To preserve compatibility, for C7x the return value of the param_count() function is still in terms of unsigned short units, even though the underlying object is actually a structure. This allows client code that allocates the pblock as above to remain unchanged.

The tvals structure consists of one field for each kernel parameter to capture its value, plus a nested substructure for each vloop in the kernel to hold loop-specific expressions. Furthermore, each substructure is actually an array of substructures.
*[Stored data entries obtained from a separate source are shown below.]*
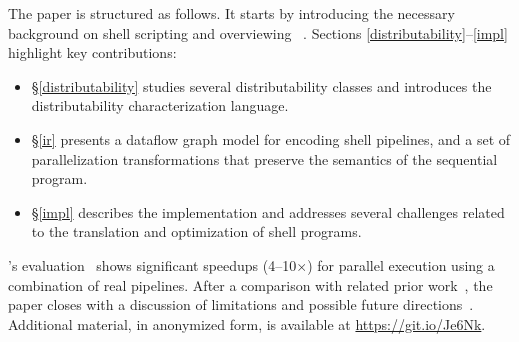 \documentclass[letterpaper,twocolumn,10pt]{article}
\begin{document}

The paper is structured as follows.
It starts by introducing the necessary background on shell scripting and overviewing \sys~.
Sections \ref{distributability}--\ref{impl} highlight key
contributions:
\begin{itemize}

  \item
  \S\ref{distributability} studies several distributability classes and introduces the distributability characterization language.

  \item
  \S\ref{ir} presents a dataflow graph model for encoding shell pipelines, and a set of parallelization transformations that preserve the semantics of the sequential program.

  \item
    \S\ref{impl} describes the \sys implementation and addresses
    several challenges related to the translation and optimization of
    shell programs.
\end{itemize}

\noindent
\sys's evaluation~ shows significant speedups (4--10$\times$) for parallel execution using a combination of real pipelines. %
After a comparison with related prior work~, the paper closes with a discussion of limitations and possible future directions~.
Additional material, in anonymized form, is available at
\href{https://git.io/Je6Nk}{https://git.io/Je6Nk}.

% 
\end{document}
This is to handle vloops that use the “repeat” feature, whereby the vloop runs multiple times using different parameter sets.

Table 2-1 illustrates the migration tool-generated tvals structure for a simple kernel with two vloop commands, the first of which is inside a repeat loop.

Table 2-1 Migration tool-generated parameter block access via tvals structure
Kernel-C ProgramGenerated Tvals Structure
kernel(__vptr_int32 parm1, int N)
{
   // "repeat" loop
   foreach (roi, roi < N, 5)
   {
      // vloop 0
      for (...)
      {
      }
   }

   // vloop 1
   for (...)
   {
   }
}
typedef struct 
{
   __vptr_int32 parm1;   // kernel parm
   int N;                // kernel parm
   struct                // tvals for loop0
   {
      struct
      {
         int p0; 
         uchar* p1; 
         ... 
      } tvals[5]; 
   } loop0;

   struct                // tvals for loop1
   {
      struct 
      {
         uchar* p0;
         uint p1;
         uint16 p2; 
         ... 
      } tvals[1]; 
   } loop1;

} kernel_tvals_t;
Access to Parameters in vloops() Function
kernel_vloops(ushort *pblock)// ushort* for API compatibility
{
   kernel_tvals_t *tvals = (kernel_tvals_t *)pblock;    // cast as tvals_t*

   // retrieve captured kernel parameters
   __vptr_int32 parm1 = tvals->parm1;
   int N = tvals->N;

   // access to kernel parameters
   ... parm1 ...

   // access to parameters for vloop 0 (index by repeat loop counter)
   ... tvals->loop0.tvals[roi].p0 ... 

   // access to parameters for vloop 1 
   ... tvals->loop1.tvals[0].p2 ... 
}
Compatibility Warning: Pblock Size
The parameter block for C7x tends to be larger on C7x than VCOP. Programs which (dynamically or statically) allocate the pblock without using the kernel_pblock_size() function may fail if the allocated space is too small for the translated tvals structure.